A joint programme established by the United Nations and the
European Space Agency (ESA) to teach advanced remote-sensing
technologies is paying off for Earth observation specialists
in Chile and other Latin American countries.
The UN/ESA Course Follow-up Programme, established in 1998, is
being coordinated by the UN’s Office for Outer Space Affairs
(OOSA) in Vienna, and ESA’s ESRIN facility in Frascati, Italy.

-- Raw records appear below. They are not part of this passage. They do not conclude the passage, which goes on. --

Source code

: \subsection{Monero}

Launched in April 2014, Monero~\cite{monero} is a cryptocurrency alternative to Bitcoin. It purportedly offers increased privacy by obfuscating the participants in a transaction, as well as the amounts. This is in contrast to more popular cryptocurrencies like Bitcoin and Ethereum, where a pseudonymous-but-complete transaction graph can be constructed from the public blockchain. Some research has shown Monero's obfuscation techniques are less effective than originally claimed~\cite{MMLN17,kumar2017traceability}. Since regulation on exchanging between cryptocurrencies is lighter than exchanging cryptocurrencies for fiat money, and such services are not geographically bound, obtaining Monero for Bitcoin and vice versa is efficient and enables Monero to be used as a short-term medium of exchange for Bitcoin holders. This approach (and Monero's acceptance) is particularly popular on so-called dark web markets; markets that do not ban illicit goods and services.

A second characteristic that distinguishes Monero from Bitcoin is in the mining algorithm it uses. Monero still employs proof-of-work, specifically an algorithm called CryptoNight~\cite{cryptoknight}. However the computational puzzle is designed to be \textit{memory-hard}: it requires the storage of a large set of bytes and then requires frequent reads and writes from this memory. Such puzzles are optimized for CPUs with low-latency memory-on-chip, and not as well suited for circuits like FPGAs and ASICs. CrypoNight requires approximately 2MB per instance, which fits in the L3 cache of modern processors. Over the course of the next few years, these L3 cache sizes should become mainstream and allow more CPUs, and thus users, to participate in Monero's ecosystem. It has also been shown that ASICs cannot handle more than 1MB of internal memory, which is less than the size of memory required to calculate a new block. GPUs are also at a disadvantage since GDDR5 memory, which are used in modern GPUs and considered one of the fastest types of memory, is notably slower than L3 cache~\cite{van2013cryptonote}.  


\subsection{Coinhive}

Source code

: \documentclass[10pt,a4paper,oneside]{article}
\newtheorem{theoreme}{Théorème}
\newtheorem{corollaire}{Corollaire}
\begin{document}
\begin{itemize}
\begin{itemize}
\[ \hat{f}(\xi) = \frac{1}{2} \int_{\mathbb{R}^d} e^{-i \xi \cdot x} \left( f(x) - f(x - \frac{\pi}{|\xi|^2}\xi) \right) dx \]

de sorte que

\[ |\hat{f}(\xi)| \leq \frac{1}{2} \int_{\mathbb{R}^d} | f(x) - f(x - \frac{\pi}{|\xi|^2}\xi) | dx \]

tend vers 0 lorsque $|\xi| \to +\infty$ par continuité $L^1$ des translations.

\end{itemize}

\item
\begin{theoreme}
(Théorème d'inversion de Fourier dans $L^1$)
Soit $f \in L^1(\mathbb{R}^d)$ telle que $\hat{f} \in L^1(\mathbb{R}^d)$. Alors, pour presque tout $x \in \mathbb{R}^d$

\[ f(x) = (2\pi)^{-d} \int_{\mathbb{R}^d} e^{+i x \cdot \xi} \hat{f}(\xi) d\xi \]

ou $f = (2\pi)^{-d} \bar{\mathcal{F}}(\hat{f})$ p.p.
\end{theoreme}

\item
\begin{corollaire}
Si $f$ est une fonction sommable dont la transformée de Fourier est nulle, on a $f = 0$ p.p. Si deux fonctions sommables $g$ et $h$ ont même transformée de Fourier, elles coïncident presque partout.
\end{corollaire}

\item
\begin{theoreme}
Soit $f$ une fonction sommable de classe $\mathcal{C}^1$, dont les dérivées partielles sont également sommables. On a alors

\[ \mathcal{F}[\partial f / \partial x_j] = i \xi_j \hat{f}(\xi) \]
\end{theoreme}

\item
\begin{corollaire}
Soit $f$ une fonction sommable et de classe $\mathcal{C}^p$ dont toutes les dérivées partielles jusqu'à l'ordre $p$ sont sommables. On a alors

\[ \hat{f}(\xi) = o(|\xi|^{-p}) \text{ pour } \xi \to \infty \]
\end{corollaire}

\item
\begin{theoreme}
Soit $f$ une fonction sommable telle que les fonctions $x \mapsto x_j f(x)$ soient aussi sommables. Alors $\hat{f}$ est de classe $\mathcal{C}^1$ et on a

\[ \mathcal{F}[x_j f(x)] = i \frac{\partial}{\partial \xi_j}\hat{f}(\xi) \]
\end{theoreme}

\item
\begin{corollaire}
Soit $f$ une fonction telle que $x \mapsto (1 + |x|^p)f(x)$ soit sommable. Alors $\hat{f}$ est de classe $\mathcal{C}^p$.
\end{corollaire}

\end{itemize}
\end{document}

Its aim is to provide national institutions with follow-on
support for remote sensing applications in ongoing sustainable
development activities.
In 1999, the programme started to bring together government
and university researchers from Bolivia, Argentina and Chile
with ESA specialists for a series regional seminars and
pilot projects for training in various Earth observation
technologies. Much of the training centred on interferometric
techniques for synthetic aperture radar, combining two radar
images of the same spot of the Earth taken at different times
from slightly different angles and analysing the phase
differences.
The programme finished in June, but for Carlos Pattillo, the
project leader and director of Chile’s Centre for the Study
of Remote Sensing and Geographic Information Systems (CPR&SIG),
in Santiago, the training provided by ESA Earth scientists will
have a lasting regional impact: "The countries who participated
in the programme now have in-house technology to use
interferometry as a normal technique for other national
projects. More importantly, a group of professionals in these
countries has up-to-date knowledge to teach these technologies
to others."
In Chile the training allowed the Antarctic Institute of Chile
(INACH) to start a facility for interferometry processing open
to scientists in the region who are interested in ice and
glacier studies. This takes advantage, Pattillo says, of an
agreement signed between ESA and the German Aerospace Centre
(DLR) for operations at Chile’s Bernardo O’Higgins Antarctic
Base. The base is a receiving station for data from ESA’s
ERS, the U.S. Landsat and Canada’s Radarsat programmes, and
supports German Antarctic research.
"The INACH facility is getting our permanent support to teach
scientists interested in using interferometry and to solve any
technical problems that they may encounter," Pattillo said.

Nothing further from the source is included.